Une solidarité « à géométrie variable » ? Alors que plus de 870 000 civils ont fui la guerre en Ukraine vers les pays limitrophes, des voix s’élèvent pour dénoncer une différence de traitement, médiatique et politique, de la question des réfugiés selon leurs origines. Jusqu’à présent, les centaines de milliers d’Ukrainiens qui fuient la guerre à laquelle se livre la Russie dans leur pays ont reçu un immense élan de solidarité et sont accueillis à bras ouverts en Europe. Mais quand Syriens, Irakiens et Afghans fuyaient eux aussi des conflits locaux, les dirigeants européens ont évoqué une « crise des migrants ».
Cerains propos ont également choqué. En France, le président de la commission des affaires étrangères de l’Assemblée nationale, Jean-Louis Bourlanges (MoDem), a fait polémique en déclarant que les Ukrainiens seraient une « immigration de grande qualité dont on pourra tirer profit ». L’éditorialiste Christophe Barbier a, lui, affirmé qu’il y avait « un geste humanitaire évident » à avoir avec les Ukrainiens, notamment parce qu’ils « sont des Européens de culture ».
Pour Michel Agier, anthropologue et directeur d’études à l’Ecole des hautes études en sciences sociales (EHESS), « la solidarité avec le peuple ukrainien, sur place ou s’exilant, est sans comparaison avec les épisodes précédents » de vagues migratoires. Selon le directeur du département politique de l’Institut convergences migrations, co-auteur de Babels. Enquêtes sur la condition migrante (Points essai, 1 024 p., 12,50 euros), cette solidarité inédite s’explique par les « relations diplomatiques et géopolitiques » de proximité entre l’Ukraine et l’Europe.
Plusieurs pays européens, dont la France, se sont montrés volontaires pour accueillir les réfugiés ukrainiens. Comment expliquer cette posture d’ouverture ?
Michel Agier : D’abord, on peut se réjouir d’entendre des mots de solidarité à l’égard des personnes réfugiées et d’observer un moment de solidarité européenne prendre forme en quelques jours avec l’Ukraine.
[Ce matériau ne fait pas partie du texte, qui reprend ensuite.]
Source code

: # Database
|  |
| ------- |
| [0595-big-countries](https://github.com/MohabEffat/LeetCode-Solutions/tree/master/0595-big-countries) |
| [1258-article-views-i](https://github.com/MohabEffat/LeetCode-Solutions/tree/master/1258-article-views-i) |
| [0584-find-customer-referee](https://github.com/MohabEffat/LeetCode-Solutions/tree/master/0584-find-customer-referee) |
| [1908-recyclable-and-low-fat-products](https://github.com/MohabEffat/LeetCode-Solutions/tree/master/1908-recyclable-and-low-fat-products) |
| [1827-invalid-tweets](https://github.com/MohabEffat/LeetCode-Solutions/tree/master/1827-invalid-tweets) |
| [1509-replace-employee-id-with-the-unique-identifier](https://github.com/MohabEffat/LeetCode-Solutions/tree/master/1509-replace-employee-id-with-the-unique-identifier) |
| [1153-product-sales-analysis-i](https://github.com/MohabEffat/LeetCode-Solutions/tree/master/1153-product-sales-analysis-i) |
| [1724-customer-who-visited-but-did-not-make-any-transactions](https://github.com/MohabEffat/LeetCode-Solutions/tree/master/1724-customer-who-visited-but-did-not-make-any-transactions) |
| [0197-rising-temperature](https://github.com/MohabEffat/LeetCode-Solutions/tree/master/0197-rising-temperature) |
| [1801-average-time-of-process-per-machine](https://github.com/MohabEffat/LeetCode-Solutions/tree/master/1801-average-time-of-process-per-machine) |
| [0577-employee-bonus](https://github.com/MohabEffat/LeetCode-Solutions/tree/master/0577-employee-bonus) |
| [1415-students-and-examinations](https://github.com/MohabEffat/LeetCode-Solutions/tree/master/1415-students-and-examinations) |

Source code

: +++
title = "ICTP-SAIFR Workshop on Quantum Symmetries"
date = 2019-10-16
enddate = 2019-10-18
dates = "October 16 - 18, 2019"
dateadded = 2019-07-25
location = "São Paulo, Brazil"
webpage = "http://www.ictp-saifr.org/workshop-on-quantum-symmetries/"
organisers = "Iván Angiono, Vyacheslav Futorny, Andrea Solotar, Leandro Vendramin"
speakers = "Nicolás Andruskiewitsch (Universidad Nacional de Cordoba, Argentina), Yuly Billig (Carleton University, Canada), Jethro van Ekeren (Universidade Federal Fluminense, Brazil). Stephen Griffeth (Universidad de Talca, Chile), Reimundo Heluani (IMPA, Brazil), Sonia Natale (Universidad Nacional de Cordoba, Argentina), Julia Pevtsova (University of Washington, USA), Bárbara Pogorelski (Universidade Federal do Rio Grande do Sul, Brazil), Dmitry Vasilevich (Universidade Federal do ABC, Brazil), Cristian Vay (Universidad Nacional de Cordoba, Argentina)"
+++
Pour beaucoup, l’Ukraine est un pays européen et sa position de pays-tampon avec la Russie en fait une zone sur laquelle toute l’attention des dirigeants européens et mondiaux se porte. La guerre se déroule aux portes de l’Europe. La solidarité avec le peuple ukrainien, sur place ou s’exilant, est sans comparaison avec les épisodes précédents. Cela doit nous éclairer sur un fait général, à savoir que les relations géopolitiques et diplomatiques sont déterminantes dans la reconnaissance du statut de réfugiés.